(Collected data)
Segment Open

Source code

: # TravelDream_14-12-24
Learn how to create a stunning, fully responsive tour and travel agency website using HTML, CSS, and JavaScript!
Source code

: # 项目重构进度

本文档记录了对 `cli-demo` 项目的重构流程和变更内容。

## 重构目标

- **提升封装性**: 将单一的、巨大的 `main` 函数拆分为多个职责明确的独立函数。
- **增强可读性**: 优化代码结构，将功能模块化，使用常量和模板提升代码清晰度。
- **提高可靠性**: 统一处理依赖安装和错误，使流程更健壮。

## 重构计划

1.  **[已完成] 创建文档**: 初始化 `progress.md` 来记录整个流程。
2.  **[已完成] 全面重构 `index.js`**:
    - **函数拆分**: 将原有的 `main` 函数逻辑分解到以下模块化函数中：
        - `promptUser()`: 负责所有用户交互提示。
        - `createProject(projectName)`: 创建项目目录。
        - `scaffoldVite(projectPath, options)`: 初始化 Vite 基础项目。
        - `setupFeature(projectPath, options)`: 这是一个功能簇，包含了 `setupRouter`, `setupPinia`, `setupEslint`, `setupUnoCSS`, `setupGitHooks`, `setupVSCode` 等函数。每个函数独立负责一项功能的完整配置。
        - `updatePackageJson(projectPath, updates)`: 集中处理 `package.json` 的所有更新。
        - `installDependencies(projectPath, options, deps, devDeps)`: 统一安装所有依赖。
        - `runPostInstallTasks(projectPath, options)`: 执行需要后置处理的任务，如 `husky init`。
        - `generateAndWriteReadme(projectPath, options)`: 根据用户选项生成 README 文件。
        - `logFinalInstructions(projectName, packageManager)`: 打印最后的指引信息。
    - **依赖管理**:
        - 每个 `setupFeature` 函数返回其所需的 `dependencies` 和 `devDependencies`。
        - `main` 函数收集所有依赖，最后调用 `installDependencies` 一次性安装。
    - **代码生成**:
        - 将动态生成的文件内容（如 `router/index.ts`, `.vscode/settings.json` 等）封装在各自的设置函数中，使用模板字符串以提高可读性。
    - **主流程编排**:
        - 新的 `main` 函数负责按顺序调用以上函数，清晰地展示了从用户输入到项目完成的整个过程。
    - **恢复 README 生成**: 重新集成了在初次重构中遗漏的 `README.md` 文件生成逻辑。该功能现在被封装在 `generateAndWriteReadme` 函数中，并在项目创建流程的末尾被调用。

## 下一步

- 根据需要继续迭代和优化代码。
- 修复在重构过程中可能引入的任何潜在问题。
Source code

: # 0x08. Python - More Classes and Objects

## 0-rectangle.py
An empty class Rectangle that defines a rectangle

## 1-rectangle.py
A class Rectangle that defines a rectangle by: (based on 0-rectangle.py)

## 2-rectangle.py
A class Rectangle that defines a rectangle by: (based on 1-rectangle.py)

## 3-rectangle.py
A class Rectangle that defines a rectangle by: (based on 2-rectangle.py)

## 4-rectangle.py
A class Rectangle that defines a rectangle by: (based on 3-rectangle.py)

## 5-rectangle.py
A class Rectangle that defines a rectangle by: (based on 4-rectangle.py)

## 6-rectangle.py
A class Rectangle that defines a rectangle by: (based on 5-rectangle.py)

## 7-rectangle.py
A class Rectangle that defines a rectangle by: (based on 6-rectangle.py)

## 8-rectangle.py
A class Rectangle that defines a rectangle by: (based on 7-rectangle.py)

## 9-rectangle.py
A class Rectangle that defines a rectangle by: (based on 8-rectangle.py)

Segment Closed

Work order :: Write all the data out again, word for word.

Answer section ::
Source code

: # TravelDream_14-12-24
Learn how to create a stunning, fully responsive tour and travel agency website using HTML, CSS, and JavaScript!
Source code

: # 项目重构进度

本文档记录了对 `cli-demo` 项目的重构流程和变更内容。

## 重构目标

- **提升封装性**: 将单一的、巨大的 `main` 函数拆分为多个职责明确的独立函数。
- **增强可读性**: 优化代码结构，将功能模块化，使用常量和模板提升代码清晰度。
- **提高可靠性**: 统一处理依赖安装和错误，使流程更健壮。

## 重构计划

1.  **[已完成] 创建文档**: 初始化 `progress.md` 来记录整个流程。
2.  **[已完成] 全面重构 `index.js`**:
    - **函数拆分**: 将原有的 `main` 函数逻辑分解到以下模块化函数中：
        - `promptUser()`: 负责所有用户交互提示。
        - `createProject(projectName)`: 创建项目目录。
        - `scaffoldVite(projectPath, options)`: 初始化 Vite 基础项目。
        - `setupFeature(projectPath, options)`: 这是一个功能簇，包含了 `setupRouter`, `setupPinia`, `setupEslint`, `setupUnoCSS`, `setupGitHooks`, `setupVSCode` 等函数。每个函数独立负责一项功能的完整配置。
        - `updatePackageJson(projectPath, updates)`: 集中处理 `package.json` 的所有更新。
        - `installDependencies(projectPath, options, deps, devDeps)`: 统一安装所有依赖。
        - `runPostInstallTasks(projectPath, options)`: 执行需要后置处理的任务，如 `husky init`。
        - `generateAndWriteReadme(projectPath, options)`: 根据用户选项生成 README 文件。
        - `logFinalInstructions(projectName, packageManager)`: 打印最后的指引信息。
    - **依赖管理**:
        - 每个 `setupFeature` 函数返回其所需的 `dependencies` 和 `devDependencies`。
        - `main` 函数收集所有依赖，最后调用 `installDependencies` 一次性安装。
    - **代码生成**:
        - 将动态生成的文件内容（如 `router/index.ts`, `.vscode/settings.json` 等）封装在各自的设置函数中，使用模板字符串以提高可读性。
    - **主流程编排**:
        - 新的 `main` 函数负责按顺序调用以上函数，清晰地展示了从用户输入到项目完成的整个过程。
    - **恢复 README 生成**: 重新集成了在初次重构中遗漏的 `README.md` 文件生成逻辑。该功能现在被封装在 `generateAndWriteReadme` 函数中，并在项目创建流程的末尾被调用。

## 下一步

- 根据需要继续迭代和优化代码。
- 修复在重构过程中可能引入的任何潜在问题。
Source code

: # 0x08. Python - More Classes and Objects

## 0-rectangle.py
An empty class Rectangle that defines a rectangle

## 1-rectangle.py
A class Rectangle that defines a rectangle by: (based on 0-rectangle.py)

## 2-rectangle.py
A class Rectangle that defines a rectangle by: (based on 1-rectangle.py)

## 3-rectangle.py
A class Rectangle that defines a rectangle by: (based on 2-rectangle.py)

## 4-rectangle.py
A class Rectangle that defines a rectangle by: (based on 3-rectangle.py)

## 5-rectangle.py
A class Rectangle that defines a rectangle by: (based on 4-rectangle.py)

## 6-rectangle.py
A class Rectangle that defines a rectangle by: (based on 5-rectangle.py)

## 7-rectangle.py
A class Rectangle that defines a rectangle by: (based on 6-rectangle.py)

## 8-rectangle.py
A class Rectangle that defines a rectangle by: (based on 7-rectangle.py)

## 9-rectangle.py
A class Rectangle that defines a rectangle by: (based on 8-rectangle.py)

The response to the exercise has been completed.